A Dictionary of the Avant-Gardes
by Richard Kostelanetz
Schirmer, 670 pp., $ ???

My editor told me that my latest book, the second edition of my Dictionary of the Avant-Gardes, would cost $ 60 before Christmas and $ 90 after. Those prices seemed a bit high, even for a book that is 670 double-columned pages, but not outrageous.

So you can imagine my surprise to discover at the beginning of this year that the nouveau legendary Amazon.com -- with its reputation for deep price-cutting -- was offering the book for a whopping $ 289.25. What world were they in? Part of the popularity of Amazon.com's online format is the option it offers for customer responses, and one of the contributors to my dictionary submitted a letter saying the price was way too high. His comments appeared on the book's web page for a while, then mysteriously disappeared, only to reappear later. The Amazon.com format also offers an option labeled "I am the Author, and I want to comment on my book," so I wrote that readers could get the book far cheaper elsewhere. This advice, however, "Earth's Largest Bookstore" decided not to publish.

Meanwhile, Amazon.com's principal online competitor, Barnes & Noble, was offering the book for $ 60 throughout January. Sometime during February, however, the BarnesAndNoble.com price jumped to $ 90, and then to $ 95, escalations made without explanation. During February, Amazon.com, reconnecting to Mother Earth, lowered the price to $ 98 -- claiming, however, that this price represented a marvelous bargain, "reduced $ 191.50," which is not quite the same as admitting a previous inflation. Nonetheless, at the beginning of April, Amazon.com went back up to $ 289.25, adding that the book is "back ordered." Borders, not to be overcut, wants $ 312.50 on-line, while Books-A-Million asks $ 289.25 (though its "club members" can get the book for a mere $ 260.32), and Cody's in Berkeley also wants $ 289.25.

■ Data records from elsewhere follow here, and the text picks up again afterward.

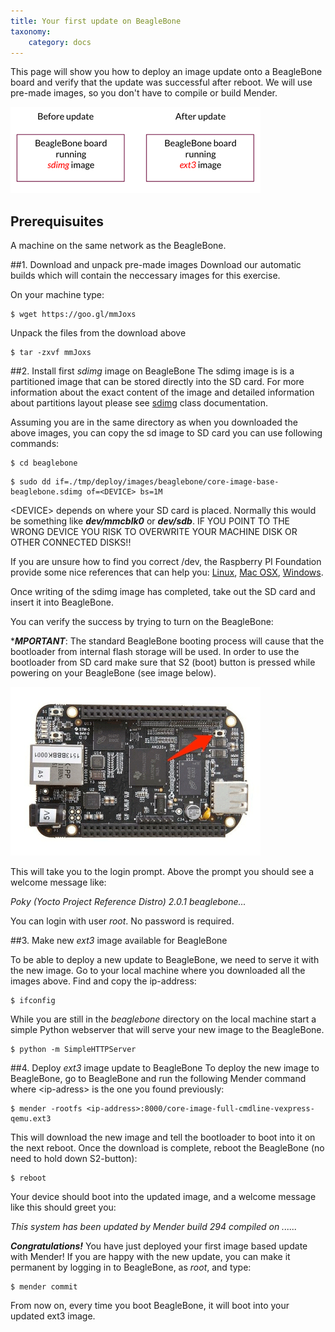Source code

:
 ```yaml
---
title: Your first update on BeagleBone
taxonomy:
    category: docs
---
```



This page will show you how to deploy an image update onto a BeagleBone board and verify that the update was successful after reboot. We will use pre-made images, so you don't have to compile or build Mender.

![Deploy update to BeagleBone - before and after](deploy_update_beaglebone_before_after.png)

## Prerequisuites

A machine on the same network as the BeagleBone.

##1. Download and unpack pre-made images 
Download our automatic builds which will contain the neccessary images for this exercise.

On your machine type:

```
$ wget https://goo.gl/mmJoxs
```

Unpack the files from the download above

```
$ tar -zxvf mmJoxs
```

##2. Install first *sdimg* image on BeagleBone
The sdimg image is is a partitioned image that can be stored directly into the SD card. For more information about the exact content of the image and detailed information about partitions layout please see [sdimg](https://github.com/mendersoftware/meta-mender/blob/master/classes/sdimg.bbclass?target=_blank) class documentation</a>.

Assuming you are in the same directory as when you downloaded the above images, you can copy the sd image to SD card you can use following commands:

```
$ cd beaglebone
```

```
$ sudo dd if=./tmp/deploy/images/beaglebone/core-image-base-beaglebone.sdimg of=<DEVICE> bs=1M
```

&lt;DEVICE&gt; depends on where your SD card is placed. Normally this would be something like ***dev/mmcblk0*** or ***dev/sdb***. IF YOU POINT TO THE WRONG DEVICE YOU RISK TO OVERWRITE YOUR MACHINE DISK OR OTHER CONNECTED DISKS!!

If you are unsure how to find you correct /dev, the Raspberry PI Foundation provide some nice references that can help you: [Linux](https://www.raspberrypi.org/documentation/installation/installing-images/linux.md?target=_blank), [Mac OSX](https://www.raspberrypi.org/documentation/installation/installing-images/mac.md?target=_blank), [Windows](https://www.raspberrypi.org/documentation/installation/installing-images/windows.md?target=_blank).

Once writing of the sdimg image has completed, take out the SD card and insert it into BeagleBone.

You can verify the success by trying to turn on the BeagleBone:

****MPORTANT***: The standard BeagleBone booting process will cause that the bootloader from internal flash storage will be used. In order to use the bootloader from SD card make sure that S2 (boot) button is pressed while powering on your BeagleBone (see image below).

![BeagleBone sdboot button](beaglebone_black_sdboot.jpg)

This will take you to the login prompt. Above the prompt you should see a welcome message like:

*Poky (Yocto Project Reference Distro) 2.0.1 beaglebone...*

You can login with user *root*. No password is required. 


##3. Make new *ext3* image available for BeagleBone

To be able to deploy a new update to BeagleBone, we need to serve it with the new image. Go to your local machine where you downloaded all the images above. Find and copy the ip-address:

```
$ ifconfig
```

While you are still in the *beaglebone* directory on the local machine start a simple Python webserver that will serve your new image to the BeagleBone.

```
$ python -m SimpleHTTPServer
```

##4. Deploy *ext3* image update to BeagleBone
To deploy the new image to BeagleBone, go to BeagleBone and run the following Mender command where &lt;ip-adress&gt; is the one you found previously:


```
$ mender -rootfs <ip-address>:8000/core-image-full-cmdline-vexpress-qemu.ext3
```

This will download the new image and tell the bootloader to boot into it on the next reboot. Once the download is complete, reboot the BeagleBone (no need to hold down S2-button):

```
$ reboot
```

Your device should boot into the updated image, and a welcome message like this should greet you:

*This system has been updated by Mender build 294 compiled on ......*

***Congratulations!*** You have just deployed your first image based update with Mender! If you are happy with the new update, you can make it permanent by logging in to BeagleBone, as *root*, and type:


```
$ mender commit
```

From now on, every time you boot BeagleBone, it will boot into your updated ext3 image.
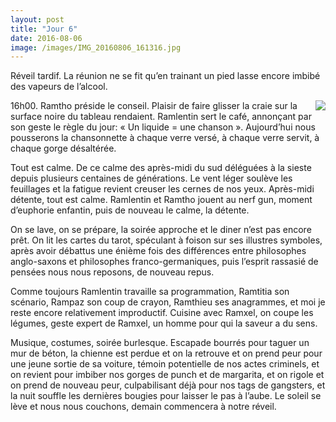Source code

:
 ```yaml
---
layout: post
title: "Jour 6"
date: 2016-08-06
image: /images/IMG_20160806_161316.jpg
---
```


Réveil tardif. La réunion ne se fit qu’en trainant un pied lasse encore imbibé des vapeurs de l’alcool.

<div style="float:right; max-width: 500px;"><img src="/images/IMG_20160806_161316.jpg" style="max-width: 500px"></div>

16h00. Ramtho préside le conseil. Plaisir de faire glisser la craie sur la surface noire du tableau rendaient. Ramlentin sert le café, annonçant par son geste le règle du jour: « Un liquide = une chanson ». Aujourd’hui nous pousserons la chansonnette à chaque verre versé, à chaque verre servit, à chaque gorge désaltérée.
 
Tout est calme. De ce calme des après-midi du sud déléguées à la sieste depuis plusieurs centaines de générations. Le vent léger soulève les feuillages et la fatigue revient creuser les cernes de nos yeux. Après-midi détente, tout est calme. Ramlentin et Ramtho jouent au nerf gun, moment d’euphorie enfantin, puis de nouveau le calme, la détente.

On se lave, on se prépare, la soirée approche et le diner n’est pas encore prêt. On lit les cartes du tarot, spéculant à foison sur ses illustres symboles, après avoir débattus une énième fois des différences entre philosophes anglo-saxons et philosophes franco-germaniques, puis l’esprit rassasié de pensées nous nous reposons, de nouveau repus.

Comme toujours Ramlentin travaille sa programmation, Ramtitia son scénario, Rampaz son coup de crayon, Ramthieu ses anagrammes, et moi je reste encore relativement improductif. Cuisine avec Ramxel, on coupe les légumes, geste expert de Ramxel, un homme pour qui la saveur a du sens.

Musique, costumes, soirée burlesque. Escapade bourrés pour taguer un mur de béton, la chienne est perdue et on la retrouve et on prend peur pour une jeune sortie de sa voiture, témoin potentielle de nos actes criminels, et on revient pour imbiber nos gorges de punch et de margarita, et on rigole et on prend de nouveau peur, culpabilisant déjà pour nos tags de gangsters, et la nuit souffle les dernières bougies pour laisser le pas à l’aube. Le soleil se lève et nous nous couchons, demain commencera à notre réveil. 

<div class="box alt">
					<div class="row uniform 50%">
						<div class="4u"><span class="image fit"><img src="/images/IMG_20160807_013401.jpg" alt="" /></span></div>
						<div class="4u"><span class="image fit"><img src="/images/IMG_20160807_013418.jpg" alt="" /></span></div>
						<div class="4u"><span class="image fit"><img src="/images/DSC03820.JPG" alt="" /></span></div>
						<div class="4u"><span class="image fit"><img src="/images/DSC03823.JPG" alt="" /></span></div>
						<div class="4u"><span class="image fit"><img src="/images/DSC03830.JPG" alt="" /></span></div>
						<div class="4u"><span class="image fit"><img src="/images/DSC03838.JPG" alt="" /></span></div>
						<div class="6u"><span class="image fit"><img src="/images/DSC03839.JPG" alt="" /></span></div>
						<div class="6u"><span class="image fit"><img src="/images/DSC03840.JPG" alt="" /></span></div>
						<div class="4u"><span class="image fit"><img src="/images/DSC03841.JPG" alt="" /></span></div>
						<div class="4u"><span class="image fit"><img src="/images/DSC03842.JPG" alt="" /></span></div>
						<div class="4u"><span class="image fit"><img src="/images/DSC03843.JPG" alt="" /></span></div>
					</div>
</div>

A friend with Internet time to kill tells me that a smaller website called VarsityBooks.com has the Dictionary of the Avant-Gardes for $ 90.25 reduced from the "suggested price" of $ 95; even establishing authority of a sort by offering a picture of the cover, which they must have obtained by having the book securely in hand. Another site, called BigWords.com, promises to deliver it for $ 55.80. (BestBookDeal.com offers a $ 10 discount for BigWords orders over $ 100, which means you can get six copies of the book for the price of one at Border's; hunt down enough deals like that, and you could start your own online bookstore.) A site called Fatbrain.com asks $ 60 for "450 pages; not yet published," while Blackwell's wants £ 40.95 for a book still described as "not yet printed." Time has apparently passed them by.

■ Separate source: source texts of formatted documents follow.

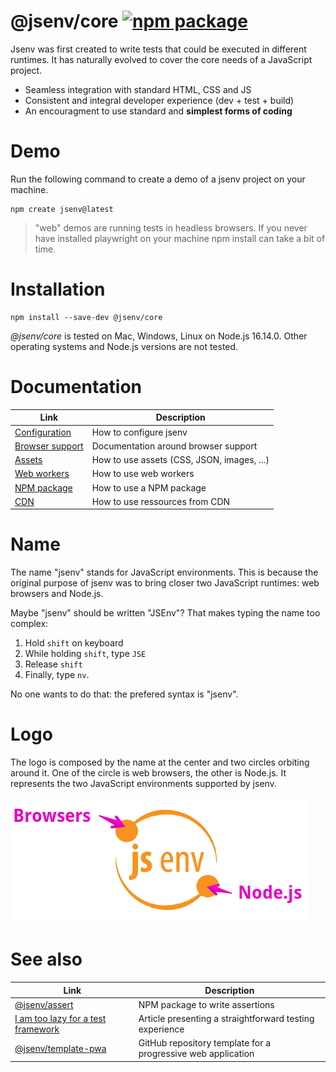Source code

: # @jsenv/core [![npm package](https://img.shields.io/npm/v/@jsenv/core.svg?logo=npm&label=package)](https://www.npmjs.com/package/@jsenv/core)

Jsenv was first created to write tests that could be executed in different runtimes. It has naturally evolved to cover the core needs of a JavaScript project.

- Seamless integration with standard HTML, CSS and JS
- Consistent and integral developer experience (dev + test + build)
- An encouragment to use standard and **simplest forms of coding**

# Demo

Run the following command to create a demo of a jsenv project on your machine.

```console
npm create jsenv@latest
```

> "web" demos are running tests in headless browsers. If you never have installed playwright on your machine npm install can take a bit of time.

# Installation

```console
npm install --save-dev @jsenv/core
```

_@jsenv/core_ is tested on Mac, Windows, Linux on Node.js 16.14.0. Other operating systems and Node.js versions are not tested.

# Documentation

| Link                                                   | Description                                |
| ------------------------------------------------------ | ------------------------------------------ |
| [Configuration](./docs/configuration/configuration.md) | How to configure jsenv                     |
| [Browser support](./docs/browser_support/readme.md)    | Documentation around browser support       |
| [Assets](./docs/assets/readme.md)                      | How to use assets (CSS, JSON, images, ...) |
| [Web workers](./docs/web_workers/readme.md)            | How to use web workers                     |
| [NPM package](./docs/npm_package/readme.md)            | How to use a NPM package                   |
| [CDN](./docs/cdn/readme.md)                            | How to use ressources from CDN             |

# Name

The name "jsenv" stands for JavaScript environments. This is because the original purpose of jsenv was to bring closer two JavaScript runtimes: web browsers and Node.js.

Maybe "jsenv" should be written "JSEnv"? That makes typing the name too complex:

1. Hold `shift` on keyboard
2. While holding `shift`, type `JSE`
3. Release `shift`
4. Finally, type `nv`.

No one wants to do that: the prefered syntax is "jsenv".

# Logo

The logo is composed by the name at the center and two circles orbiting around it. One of the circle is web browsers, the other is Node.js. It represents the two JavaScript environments supported by jsenv.

![jsenv logo with legend](./docs/jsenv_logo_legend.png)

# See also

| Link                                                                                                                     | Description                                                  |
| ------------------------------------------------------------------------------------------------------------------------ | ------------------------------------------------------------ |
| [@jsenv/assert](https://github.com/jsenv/assert)                                                                         | NPM package to write assertions                              |
| [I am too lazy for a test framework](https://medium.com/@DamienMaillard/i-am-too-lazy-for-a-test-framework-ca08d216ee05) | Article presenting a straightforward testing experience      |
| [@jsenv/template-pwa](https://github.com/jsenv/jsenv-template-pwa)                                                       | GitHub repository template for a progressive web application |
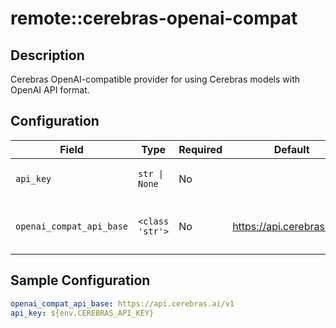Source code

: # remote::cerebras-openai-compat

## Description

Cerebras OpenAI-compatible provider for using Cerebras models with OpenAI API format.

## Configuration

| Field | Type | Required | Default | Description |
|-------|------|----------|---------|-------------|
| `api_key` | `str \| None` | No |  | The Cerebras API key |
| `openai_compat_api_base` | `<class 'str'>` | No | https://api.cerebras.ai/v1 | The URL for the Cerebras API server |

## Sample Configuration

```yaml
openai_compat_api_base: https://api.cerebras.ai/v1
api_key: ${env.CEREBRAS_API_KEY}

```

Perhaps the Internet is a less efficient retailing channel than most of us suppose. I don't believe that discrepancies in book pricing were previously so huge, but one advantage offered by the Internet is comparison shopping without leaving your desk. The proprietor of St. Marks Books, an independent store in New York's East Village, told me that none of his regular wholesalers has the book. He surmised that it must have a "short discount," meaning a retailer's discount insufficient to warrant wholesalers' stocking it. Perhaps, I replied; but if one Internet retailer can sell it for $ 55.80, it must be getting the book from somewhere for less.

Great discrepancies in prices prompt strange thoughts. One notion occurring to me is that either my publisher or my wholesaler is trying to price some Internet retailers out of business. (After all, more than one bookseller would be relieved if Amazon.com disappeared.) It's unlikely, of course, but consider that the major online bookstores don't actually have the book. None of them offers a photo, as they do with many of their books; they merely list the dictionary to bolster their claim that they have a far larger selection than any local retailer could manage. Were someone to place an order, Amazon.com would reply that it was "back ordered," which is a euphemism for "get it elsewhere." (Or perhaps, if a customer persisted, they'd purchase a copy from BigWords.com before shipping it out for $ 289.25.)

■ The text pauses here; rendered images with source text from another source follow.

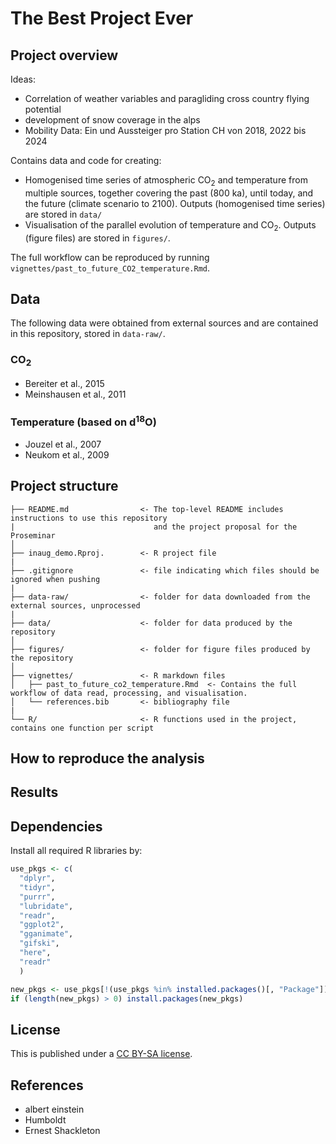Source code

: # The Best Project Ever

## Project overview

Ideas: 
- Correlation of weather variables and paragliding cross country flying potential
- development of snow coverage in the alps
- Mobility Data: Ein und Aussteiger pro Station CH von 2018, 2022 bis 2024

Contains data and code for creating:

-   Homogenised time series of atmospheric CO<sub>2</sub> and temperature from multiple sources, together covering the past (800 ka), until today, and the future (climate scenario to 2100). Outputs (homogenised time series) are stored in `data/`
-   Visualisation of the parallel evolution of temperature and CO<sub>2</sub>. Outputs (figure files) are stored in `figures/`.

The full workflow can be reproduced by running `vignettes/past_to_future_CO2_temperature.Rmd`.

## Data

The following data were obtained from external sources and are contained in this repository, stored in `data-raw/`.

### CO<sub>2</sub>

-   Bereiter et al., 2015
-   Meinshausen et al., 2011

### Temperature (based on d<sup>18</sup>O)

-   Jouzel et al., 2007
-   Neukom et al., 2009

## Project structure

```         
├── README.md                <- The top-level README includes instructions to use this repository
|                               and the project proposal for the Proseminar
│
├── inaug_demo.Rproj.        <- R project file
| 
├── .gitignore               <- file indicating which files should be ignored when pushing
|
├── data-raw/                <- folder for data downloaded from the external sources, unprocessed
|
├── data/                    <- folder for data produced by the repository
│
├── figures/                 <- folder for figure files produced by the repository 
│
├── vignettes/               <- R markdown files
│   ├── past_to_future_co2_temperature.Rmd  <- Contains the full workflow of data read, processing, and visualisation.
│   └── references.bib       <- bibliography file
|
└── R/                       <- R functions used in the project, contains one function per script
```

## How to reproduce the analysis

## Results

## Dependencies

Install all required R libraries by:

``` r
use_pkgs <- c(
  "dplyr",
  "tidyr",
  "purrr",
  "lubridate",
  "readr",
  "ggplot2",
  "gganimate",
  "gifski",
  "here",
  "readr"
  )

new_pkgs <- use_pkgs[!(use_pkgs %in% installed.packages()[, "Package"])]
if (length(new_pkgs) > 0) install.packages(new_pkgs)
```

## License

This is published under a [CC BY-SA license](https://creativecommons.org/licenses/by-sa/4.0/).

## References

-   albert einstein
-   Humboldt
-   Ernest Shackleton
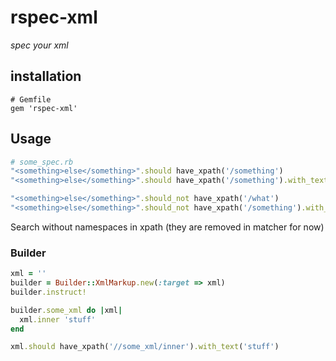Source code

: # rspec-xml
*spec your xml*

## installation
```
# Gemfile
gem 'rspec-xml'
```

## Usage

```ruby
# some_spec.rb
"<something>else</something>".should have_xpath('/something')
"<something>else</something>".should have_xpath('/something').with_text('else')

"<something>else</something>".should_not have_xpath('/what')
"<something>else</something>".should_not have_xpath('/something').with_text('what')
```
Search without namespaces in xpath (they are removed in matcher for now)

### Builder

```ruby
xml = ''
builder = Builder::XmlMarkup.new(:target => xml)
builder.instruct!

builder.some_xml do |xml|
  xml.inner 'stuff'
end

xml.should have_xpath('//some_xml/inner').with_text('stuff')
```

My editor tells me that none of his colleagues can account for the discrepancies. "Retailers," he adds, "can charge whatever they want." Nonetheless, I wonder if other new books are priced so capriciously. While an author can be amused by the variety of retail prices, all apparently concocted without consulting the wholesale cost, I'm pained by the thought that there might actually be a reader out there who will decide against purchasing my poor, orphaned dictionary, not because anyone forbade it but just because of bad salesmanship. Why, it's checkout-counter censorship.

Richard Kostelanetz has published many books of poetry, fiction, experimental prose, and criticism.